Jumat, 04 Januari 2013

Catatan Untuk Seorang Guru Besar



Catatan Untuk Seorang Guru Besar
(catatan kuliah)
Ahmad Sahide
            Tadi pagi, jam enam lewat tiga puluh dua menit dan tiga puluh dua detik, hape saya berdering, tanda adanya pesan yang masuk. Segera saya menutup buku “A World Without Islam”, yang sedangs saya baca. Memberi pembatas pada batas halaman yang saya baca. Saya pun menyempatkan diri membuka serta mencari tahu dari siapa dan apa isi pesannya. Rupanya yang mengirim pesan itu adalah Prof. Dr.

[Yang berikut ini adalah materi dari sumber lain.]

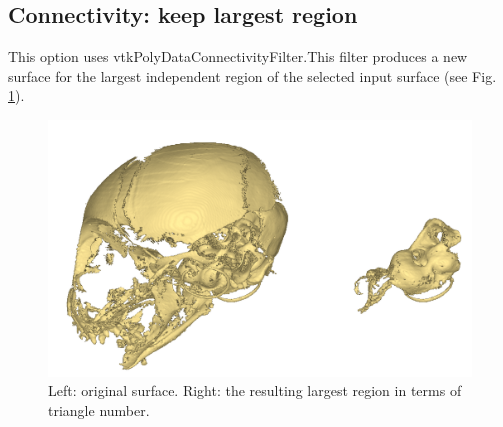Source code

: \subsection{Connectivity: keep largest region}
This option uses vtkPolyDataConnectivityFilter.This filter produces a new surface for the largest independent region of the selected input surface (see Fig. \ref{largest_region}).

\begin{figure}
  \centering
  \includegraphics[scale=0.4]{images/Edit_selected_objects/03_Decompose6.png} 
	\caption{Left: original surface. Right: the resulting largest region in terms of triangle number.}
\label{largest_region}
 
\end{figure}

Siti Chamamah Soeratno, dosen saya yang mengampu mata kuliah “Teori Interpretasi.” Redaksi kalimatnya adalah “kuliah besuk pagi jam 7 di rumah Bulaksumur G 10.” Saya lalu menjawabnya, “iya bu. Insya Allah. Mksh,” kemudian melanjutkan membaca buku di atas. Ibu Chamamah memang biasa mengirim sms kepada saya terkait banyak hal; perubahan jadwal atau ada buku yang akan dia pinjamkan.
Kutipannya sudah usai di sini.